▸ **TASK TO CARRY OUT**: From the first entry to the last, transcribe everything exactly.

+++ INPUT +++

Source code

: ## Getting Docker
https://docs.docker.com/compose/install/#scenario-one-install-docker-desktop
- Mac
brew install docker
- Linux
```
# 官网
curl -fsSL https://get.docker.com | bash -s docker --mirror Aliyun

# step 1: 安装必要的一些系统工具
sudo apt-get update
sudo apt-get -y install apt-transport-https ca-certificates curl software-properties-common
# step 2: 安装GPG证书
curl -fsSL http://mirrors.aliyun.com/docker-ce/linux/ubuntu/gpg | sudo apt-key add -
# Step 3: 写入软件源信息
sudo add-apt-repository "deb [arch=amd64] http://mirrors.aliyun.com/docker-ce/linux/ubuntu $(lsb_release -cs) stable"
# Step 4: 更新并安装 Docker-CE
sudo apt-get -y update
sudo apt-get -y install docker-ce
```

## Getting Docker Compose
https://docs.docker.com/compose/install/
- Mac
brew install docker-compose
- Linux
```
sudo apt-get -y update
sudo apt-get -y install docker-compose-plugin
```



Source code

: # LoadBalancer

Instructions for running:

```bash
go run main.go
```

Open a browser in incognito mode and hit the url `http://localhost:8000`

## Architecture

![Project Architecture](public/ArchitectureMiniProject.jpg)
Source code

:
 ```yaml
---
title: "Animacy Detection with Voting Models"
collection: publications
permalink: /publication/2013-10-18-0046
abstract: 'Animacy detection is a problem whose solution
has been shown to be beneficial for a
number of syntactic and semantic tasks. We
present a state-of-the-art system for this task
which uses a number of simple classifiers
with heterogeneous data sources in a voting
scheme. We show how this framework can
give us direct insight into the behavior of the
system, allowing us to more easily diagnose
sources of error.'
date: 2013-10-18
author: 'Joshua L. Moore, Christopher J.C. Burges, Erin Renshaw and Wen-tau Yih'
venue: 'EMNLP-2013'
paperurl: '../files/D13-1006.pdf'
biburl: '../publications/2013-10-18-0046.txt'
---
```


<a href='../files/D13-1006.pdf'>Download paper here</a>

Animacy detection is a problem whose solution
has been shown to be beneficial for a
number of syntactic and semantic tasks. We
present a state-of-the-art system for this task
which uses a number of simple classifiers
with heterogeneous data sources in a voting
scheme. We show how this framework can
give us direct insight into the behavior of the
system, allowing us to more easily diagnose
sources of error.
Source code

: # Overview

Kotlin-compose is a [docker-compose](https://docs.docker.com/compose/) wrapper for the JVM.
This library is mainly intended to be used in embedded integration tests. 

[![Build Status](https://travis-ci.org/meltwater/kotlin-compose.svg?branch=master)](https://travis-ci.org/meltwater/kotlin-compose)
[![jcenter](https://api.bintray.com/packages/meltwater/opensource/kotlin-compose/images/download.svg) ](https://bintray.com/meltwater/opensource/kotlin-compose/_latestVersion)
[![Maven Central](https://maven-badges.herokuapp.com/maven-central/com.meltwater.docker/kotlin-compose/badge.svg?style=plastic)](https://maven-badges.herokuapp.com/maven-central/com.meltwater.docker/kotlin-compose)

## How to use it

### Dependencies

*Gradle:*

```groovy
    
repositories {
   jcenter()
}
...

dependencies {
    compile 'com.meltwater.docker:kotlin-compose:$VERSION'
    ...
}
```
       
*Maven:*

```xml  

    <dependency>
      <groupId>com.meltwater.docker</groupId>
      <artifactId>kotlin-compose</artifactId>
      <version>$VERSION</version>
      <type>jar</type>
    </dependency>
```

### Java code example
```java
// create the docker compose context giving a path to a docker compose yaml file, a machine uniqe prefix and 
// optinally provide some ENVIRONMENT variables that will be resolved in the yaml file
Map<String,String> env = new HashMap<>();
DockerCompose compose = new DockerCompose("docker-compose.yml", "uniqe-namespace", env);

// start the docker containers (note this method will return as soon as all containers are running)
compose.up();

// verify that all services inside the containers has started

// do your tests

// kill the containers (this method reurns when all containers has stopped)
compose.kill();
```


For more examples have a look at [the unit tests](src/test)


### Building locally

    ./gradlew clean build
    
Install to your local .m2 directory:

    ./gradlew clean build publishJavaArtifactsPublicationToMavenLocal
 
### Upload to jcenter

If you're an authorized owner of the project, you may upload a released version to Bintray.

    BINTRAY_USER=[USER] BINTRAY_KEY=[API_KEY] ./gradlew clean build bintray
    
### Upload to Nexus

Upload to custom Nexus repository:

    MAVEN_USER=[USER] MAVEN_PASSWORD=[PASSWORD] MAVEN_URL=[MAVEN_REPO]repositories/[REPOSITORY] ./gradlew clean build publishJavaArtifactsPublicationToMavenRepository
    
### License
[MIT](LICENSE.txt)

+++

▸ **RESPONSE AREA**:
Source code

: ## Getting Docker
https://docs.docker.com/compose/install/#scenario-one-install-docker-desktop
- Mac
brew install docker
- Linux
```
# 官网
curl -fsSL https://get.docker.com | bash -s docker --mirror Aliyun

# step 1: 安装必要的一些系统工具
sudo apt-get update
sudo apt-get -y install apt-transport-https ca-certificates curl software-properties-common
# step 2: 安装GPG证书
curl -fsSL http://mirrors.aliyun.com/docker-ce/linux/ubuntu/gpg | sudo apt-key add -
# Step 3: 写入软件源信息
sudo add-apt-repository "deb [arch=amd64] http://mirrors.aliyun.com/docker-ce/linux/ubuntu $(lsb_release -cs) stable"
# Step 4: 更新并安装 Docker-CE
sudo apt-get -y update
sudo apt-get -y install docker-ce
```

## Getting Docker Compose
https://docs.docker.com/compose/install/
- Mac
brew install docker-compose
- Linux
```
sudo apt-get -y update
sudo apt-get -y install docker-compose-plugin
```



Source code

: # LoadBalancer

Instructions for running:

```bash
go run main.go
```

Open a browser in incognito mode and hit the url `http://localhost:8000`

## Architecture

![Project Architecture](public/ArchitectureMiniProject.jpg)
Source code

:
 ```yaml
---
title: "Animacy Detection with Voting Models"
collection: publications
permalink: /publication/2013-10-18-0046
abstract: 'Animacy detection is a problem whose solution
has been shown to be beneficial for a
number of syntactic and semantic tasks. We
present a state-of-the-art system for this task
which uses a number of simple classifiers
with heterogeneous data sources in a voting
scheme. We show how this framework can
give us direct insight into the behavior of the
system, allowing us to more easily diagnose
sources of error.'
date: 2013-10-18
author: 'Joshua L. Moore, Christopher J.C. Burges, Erin Renshaw and Wen-tau Yih'
venue: 'EMNLP-2013'
paperurl: '../files/D13-1006.pdf'
biburl: '../publications/2013-10-18-0046.txt'
---
```


<a href='../files/D13-1006.pdf'>Download paper here</a>

Animacy detection is a problem whose solution
has been shown to be beneficial for a
number of syntactic and semantic tasks. We
present a state-of-the-art system for this task
which uses a number of simple classifiers
with heterogeneous data sources in a voting
scheme. We show how this framework can
give us direct insight into the behavior of the
system, allowing us to more easily diagnose
sources of error.
Source code

: # Overview

Kotlin-compose is a [docker-compose](https://docs.docker.com/compose/) wrapper for the JVM.
This library is mainly intended to be used in embedded integration tests. 

[![Build Status](https://travis-ci.org/meltwater/kotlin-compose.svg?branch=master)](https://travis-ci.org/meltwater/kotlin-compose)
[![jcenter](https://api.bintray.com/packages/meltwater/opensource/kotlin-compose/images/download.svg) ](https://bintray.com/meltwater/opensource/kotlin-compose/_latestVersion)
[![Maven Central](https://maven-badges.herokuapp.com/maven-central/com.meltwater.docker/kotlin-compose/badge.svg?style=plastic)](https://maven-badges.herokuapp.com/maven-central/com.meltwater.docker/kotlin-compose)

## How to use it

### Dependencies

*Gradle:*

```groovy
    
repositories {
   jcenter()
}
...

dependencies {
    compile 'com.meltwater.docker:kotlin-compose:$VERSION'
    ...
}
```
       
*Maven:*

```xml  

    <dependency>
      <groupId>com.meltwater.docker</groupId>
      <artifactId>kotlin-compose</artifactId>
      <version>$VERSION</version>
      <type>jar</type>
    </dependency>
```

### Java code example
```java
// create the docker compose context giving a path to a docker compose yaml file, a machine uniqe prefix and 
// optinally provide some ENVIRONMENT variables that will be resolved in the yaml file
Map<String,String> env = new HashMap<>();
DockerCompose compose = new DockerCompose("docker-compose.yml", "uniqe-namespace", env);

// start the docker containers (note this method will return as soon as all containers are running)
compose.up();

// verify that all services inside the containers has started

// do your tests

// kill the containers (this method reurns when all containers has stopped)
compose.kill();
```


For more examples have a look at [the unit tests](src/test)


### Building locally

    ./gradlew clean build
    
Install to your local .m2 directory:

    ./gradlew clean build publishJavaArtifactsPublicationToMavenLocal
 
### Upload to jcenter

If you're an authorized owner of the project, you may upload a released version to Bintray.

    BINTRAY_USER=[USER] BINTRAY_KEY=[API_KEY] ./gradlew clean build bintray
    
### Upload to Nexus

Upload to custom Nexus repository:

    MAVEN_USER=[USER] MAVEN_PASSWORD=[PASSWORD] MAVEN_URL=[MAVEN_REPO]repositories/[REPOSITORY] ./gradlew clean build publishJavaArtifactsPublicationToMavenRepository
    
### License
[MIT](LICENSE.txt)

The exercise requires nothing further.